Without --json or --no-follow (human mode): the CLI stays attached, streams logs, and applies lifecycle when the run finishes. Default lifecycle is --pause.

Use separate jl create when you need to inspect GPU availability, reuse machines across runs, or attach filesystems/scripts.

Monitoring & Control

Reading logs

The primary monitoring command:

jl run logs <run_id> --tail 50

Always use --tail N — without it, the entire log file is returned and can be enormous.

The output includes a header and footer with run state (in non-follow, non-JSON mode):

--- run r_abc | machine 123 | running ---

step=100 loss=2.31
step=200 loss=2.11

--- still running | log: /home/jl-runs/r_abc/output.log ---

When done, the footer shows the final state:

--- succeeded | exit code: 0 | log: /home/jl-runs/r_abc/output.log ---

Or on failure:

--- failed | exit code: 1 | log: /home/jl-runs/r_abc/output.log ---

If the instance is paused, missing, or SSH is unavailable, jl run logs fails before printing any output. Use jl run status <run_id> --json to check those states.

The agent monitoring loop

Start detached: jl run ... --json --yes — extract run_id and machine_id from JSON
Early check (catch fast failures): sleep 15 && jl run logs <run_id> --tail 30 — if footer says failed, fix and retry immediately
Steady-state polling: sleep 120 && jl run logs <run_id> --tail 50
Read log body for loss values, errors, or progress
Check footer:
- still running → repeat step 3
- succeeded | exit code: 0 → download results
- failed | exit code: N → read error, fix, start a new run

Cadence: 60-120s (short experiments), 180-300s (long training), 300-600s (very long runs).

Checking status

jl run status <run_id> --json

Returns run state, machine_id, exit_code, lifecycle_policy, launch_command, and more. Without --refresh, jl run list shows state as "saved" (a sentinel, not a real run state). Use --refresh or --status to get live state.

Stopping a run

jl run stop <run_id> --json

Kills the entire process group (training script + all child processes). Escalates to SIGKILL if the process doesn't exit after TERM.

System checks via exec

jl exec <id> -- nvidia-smi
jl exec <id> -- ps -ef
jl exec <id> -- df -h

Prefer raw output for jl exec and jl run logs — easier to read and parse. Use --json when you need machine-readable state: create, get, list, run start, run status.

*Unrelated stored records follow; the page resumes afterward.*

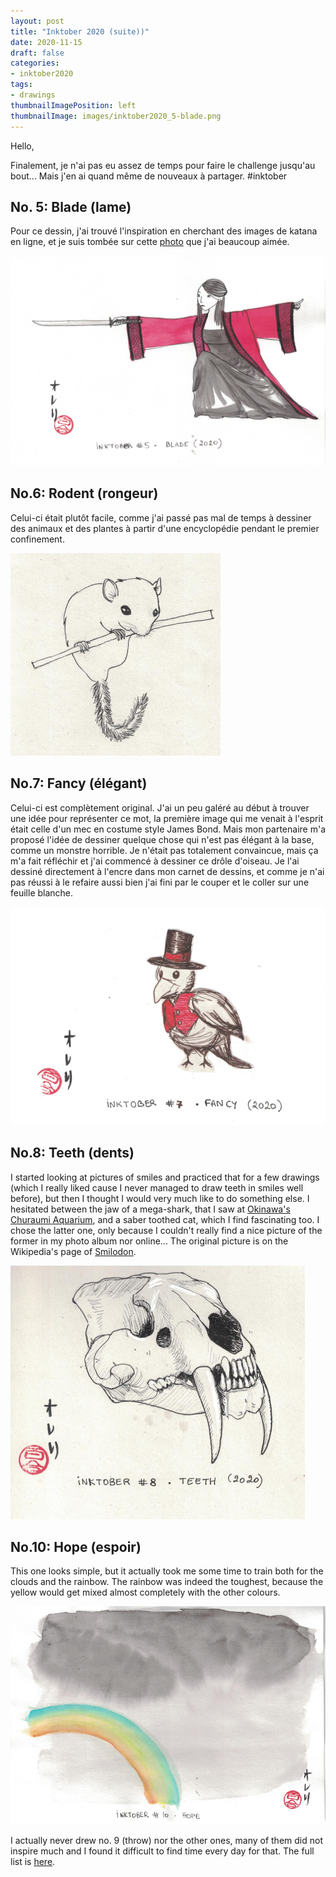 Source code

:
 ```yaml
---
layout: post
title: "Inktober 2020 (suite))"
date: 2020-11-15
draft: false
categories: 
- inktober2020
tags: 
- drawings
thumbnailImagePosition: left
thumbnailImage: images/inktober2020_5-blade.png
---
```

Hello,

Finalement, je n'ai pas eu assez de temps pour faire le challenge jusqu'au bout... Mais j'en ai quand même de nouveaux à partager.
#inktober

## No. 5: Blade (lame)
Pour ce dessin, j'ai trouvé l'inspiration en cherchant des images de katana en ligne, 
et je suis tombée sur cette <a href="https://wallhere.com/en/wallpaper/242218">photo</a> que j'ai beaucoup aimée.


![Inktober-no5-fish](/images/inktober2020_5-blade.png)


## No.6: Rodent (rongeur)

Celui-ci était plutôt facile, comme j'ai passé pas mal de temps à dessiner des animaux et des plantes à partir d'une encyclopédie pendant le premier confinement.

![Inktober-no6-rodent](/images/inktober2020_6-rodent.png)


## No.7: Fancy (élégant)
Celui-ci est complètement original. 
J'ai un peu galéré au début à trouver une idée pour représenter ce mot, la première image qui me venait à 
l'esprit était celle d'un mec en costume style James Bond.
Mais mon partenaire m'a proposé l'idée de dessiner quelque chose qui n'est pas élégant à la base, comme un monstre horrible.
Je n'était pas totalement convaincue, mais ça m'a fait réfléchir et j'ai commencé à dessiner ce drôle d'oiseau.
Je l'ai dessiné directement à l'encre dans mon carnet de dessins, et comme je n'ai pas réussi à le refaire aussi bien j'ai fini par le couper et le coller sur une feuille blanche.

![Inktober-no7-fancy](/images/inktober2020_7-fancy.png)


## No.8: Teeth (dents)
I started looking at pictures of smiles and practiced that for a few drawings (which I really liked cause I never managed to draw teeth in smiles well before), 
but then I thought I would very much like to do something else. 
I hesitated between the jaw of a mega-shark, that I saw at <a href="https://churaumi.okinawa/en/">Okinawa's Churaumi Aquarium</a>, and a saber toothed cat, which I find fascinating too.
I chose the latter one, only because I couldn't really find a nice picture of the former in my photo album nor online... 
The original picture is on the Wikipedia's page of <a href="https://commons.wikimedia.org/wiki/File:Smilodon_head.jpg#/media/File:Smilodon_head.jpg">Smilodon</a>.


![Inktober-no8-teeth](/images/inktober2020_8-teeth.png)


## No.10: Hope (espoir)
This one looks simple, but it actually took me some time to train both for the clouds and the rainbow. 
The rainbow was indeed the toughest, because the yellow would get mixed almost completely with the other colours.

![Inktober-no10-hope](/images/inktober2020_10-hope.png)

I actually never drew no. 9 (throw) nor the other ones, many of them did not inspire much and I found it difficult to find time every day for that.
The full list is <a href="https://inktober.com/rules">here</a>.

Exit code of the remote command is propagated. For pipes or shell syntax, wrap in sh -lc:

jl exec <id> -- sh -lc 'grep "loss" /path/to/log | tail -5'

File Transfer & Persistence

Upload and download

jl upload <id> ./local /remote          # upload file or directory
jl download <id> /remote ./local         # download file
jl download <id> /remote ./local -r      # download directory

Default destinations: upload without dest → remote home directory. Download without dest → ./<basename> in current local directory.

What persists across pause/resume

The remote home directory (/home/ on containers, /home/<user>/ on VMs) persists. Everything else is ephemeral.

Persists:

Files and directories under the home directory
$HOME/.venv (shared venv for file runs) and <project>/.venv (per-project venv for directory runs)
Attached filesystems (mounted at /home/jl_fs/)
Run metadata under <home>/jl-runs/<run_id>/

Lost on pause:

System-level installs (apt-get, global pip packages outside the home directory)
Files outside the home directory (/tmp, /root, etc.)

Use --setup for system-level reinstalls (e.g., apt-get). Python packages in the venv persist across pause/resume. For recurring system setup, use startup scripts (jl scripts add).

Remote file paths

<home> is /home/ on containers, /home/<user>/ on VMs.

Uploaded files (via jl run): <home>/<filename> (e.g., train.py → /home/train.py)
Uploaded directories (via jl run): <home>/<directory_name>/
Uploaded files (via jl upload): <home>/<filename>
Shared venv (file runs): <home>/.venv/
Project venv (directory runs): <home>/<directory_name>/.venv/
Run metadata: <home>/jl-runs/<run_id>/

Filesystems & supporting commands

Attach a filesystem at creation with --fs-id <id>. Attach a startup script with --script-id <id> (and --script-args). These flags work on both jl create and jl resume.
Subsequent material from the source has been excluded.